Passive film composition and stability of CoCrFeNi and CoCrFeNiAl high entropy alloys in chloride solution

In this work, CoCrFeNi and CoCrFeNiAl high entropy alloys (HEAs) were produced by arc melting. The aim was to investigate the correlation of the electrochemical behavior with microstructural features and chemical compositions of the surfaces during the first hours of immersion in 3.5 wt% NaCl solution at room temperature. Scanning electron microscopy (SEM) analysis and X-ray diffraction (XRD) patterns indicated that the CoCrFeNi alloy was comprised of one single face-centered cubic phase with distinct dendritic and interdendritic regions. The CoCrFeNiAl, in turn, was comprised of B2 and body-centered cubic (BCC) crystalline structures. The BCC phase was associated with dendritic regions while the B2+BCC structure was formed in interdendritic regions.
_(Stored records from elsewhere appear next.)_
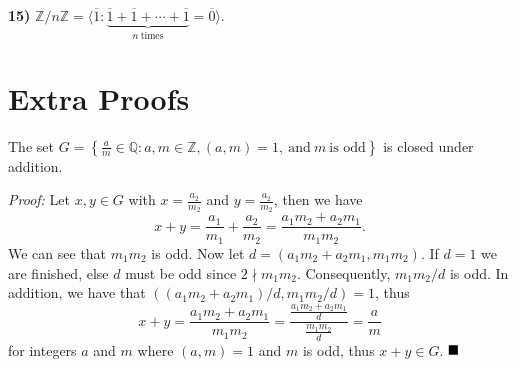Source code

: \documentclass[12pt]{article}
\newcommand{\Z}{\mathbb{Z}}
\newcommand{\Q}{\mathbb{Q}}
\newcommand{\braceb}[1]{\left\{#1\right\}}
\newcommand{\parenb}[1]{\left(#1\right)}
\newcommand{\done}{\ensuremath{\strut\hfill\blacksquare}}
\begin{document}
\textbf{15)}
\(
	\Z / n\Z
	= \langle \overline{1} : \underbrace{
	\overline{1} + \overline{1} + \cdots + \overline{1}
	}_{n \ \text{times}} = \overline{0} \rangle.
\)

\section*{Extra Proofs}

\label{proof1}
The set
\(
	G = \braceb{
		\frac{a}{m} \in \Q : a, m \in \Z, (a, m) = 1,
		\ \text{and} \
		m
		\ \text{is odd}
	}
\)
is closed under addition.

\textit{Proof:}
Let \( x, y \in G \) with \( x = \frac{a_2}{m_2} \) and
\( y = \frac{a_2}{m_2} \), then we have
\[
	x + y
	= \frac{a_1}{m_1} + \frac{a_2}{m_2} = \frac{a_1m_2 + a_2m_1}{m_1m_2}.
\]
We can see that \( m_1m_2 \) is odd.
Now let \( d = (a_1m_2 + a_2m_1, m_1m_2) \).
If \( d = 1 \) we are finished, else \( d \) must be odd since
\( 2 \nmid m_1m_2 \).
Consequently, \( m_1m_2 / d \) is odd.
In addition, we have that \( \parenb{(a_1m_2 + a_2m_1) / d, m_1m_2 / d} = 1 \),
thus
\[
	x + y
	= \frac{a_1m_2 + a_2m_1}{m_1m_2}
	= \frac{\frac{a_1m_2 + a_2m_1}{d}}{\frac{m_1m_2}{d}}
	= \frac{a}{m}
\]
for integers \( a \) and \( m \) where \( (a, m) = 1 \) and \( m \) is odd,
thus \( x + y \in G \).
\done
\end{document}
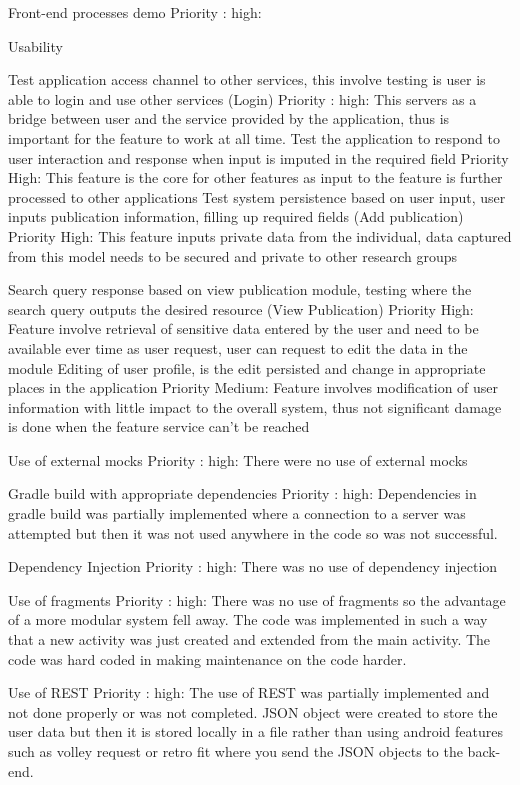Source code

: Front-end processes demo
Priority :{ high}: 


Usability

Test application access channel to other services, this involve testing is user is able to login and use other services (Login)
Priority :{ high}: This servers as a bridge between user and the service provided by the application, thus is important for the feature to work at all time. 
Test the application to respond to user interaction and response when input is imputed in the required field
Priority {High}: This feature is the core for other features as input to the feature is further processed to other applications 
Test system persistence based on user input, user inputs publication information, filling up required fields (Add publication)
Priority {High}: This feature inputs private data from the individual, data captured from this model needs to be secured and private to other research groups  

Search query response based on view publication module, testing where the search query outputs the desired resource (View Publication) 
Priority {High}: Feature involve retrieval of sensitive data entered by the user and need to be available ever time as user request, user can request to edit the data in the module
Editing of user profile, is the edit persisted and change in appropriate places in the application 
Priority {Medium}: Feature involves modification of user information with little impact to the overall system, thus not significant damage is done when the feature service can’t be reached 





Use of external mocks
Priority :{ high}: There were no use of external mocks

Gradle build with appropriate dependencies
Priority :{ high}: Dependencies in gradle build was partially implemented where a connection to a server was attempted but then it was not used anywhere in the code so was not successful.

Dependency Injection
Priority :{ high}: There was no use of dependency injection 

Use of fragments
Priority :{ high}: There was no use of fragments so the advantage of a more modular system fell away. The code was implemented in such a way that a new activity was just created and extended from the main activity. The code was hard coded in making maintenance on the code harder. 

Use of REST
Priority :{ high}: The use of REST was partially implemented and not done properly or was not completed. JSON object were created to store the user data but then it is stored locally in a file rather than using android features such as volley request or retro fit where you send the JSON objects to the back-end.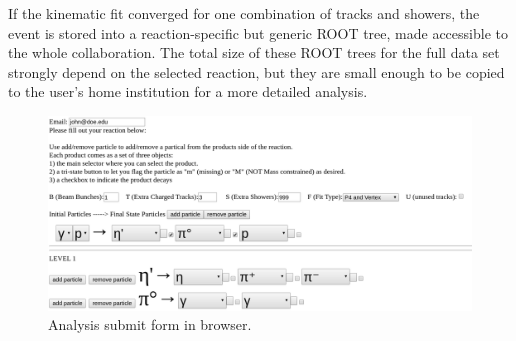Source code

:If the kinematic fit converged for one combination of tracks and showers, the event is stored into a reaction-specific but generic ROOT tree, made accessible to the whole collaboration. The total size of these ROOT trees for the full data set strongly depend on the selected reaction, but they are small enough to be copied to the user's home institution for a more detailed analysis.

\begin{figure}[h!]\centering
\includegraphics[width=\textwidth]{figures/analysis_submit_form.png}
\caption[]{\label{fig:production_analysis}Analysis submit form in browser.} 
\end{figure}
The evolution of the electrochemical behavior was monitored by electrochemical impedance spectroscopy (EIS) up to 24 h of immersion. Al addition decreased the corrosion resistance of the CoCrFeNi alloy, as indicated by the lower charge transfer resistance values. X-ray photoelectron analysis of the passive films revealed that the oxide layer on the CoCrFeNi alloy was enriched with Cr2O3, improving its corrosion resistance. Conversely, the Al2O3-rich passive film formed on the CoCrFeNiAl alloy decreased its corrosion resistance. [Display omitted] •Evolution of the corrosion behavior of the HEAs is explained based on passive film composition.•Cr and Fe oxidized species plays a central role for the corrosion resistance of CoCrFeNi alloy.•Al2O3 governs the EIS response of the CoCrFeNiAl alloy.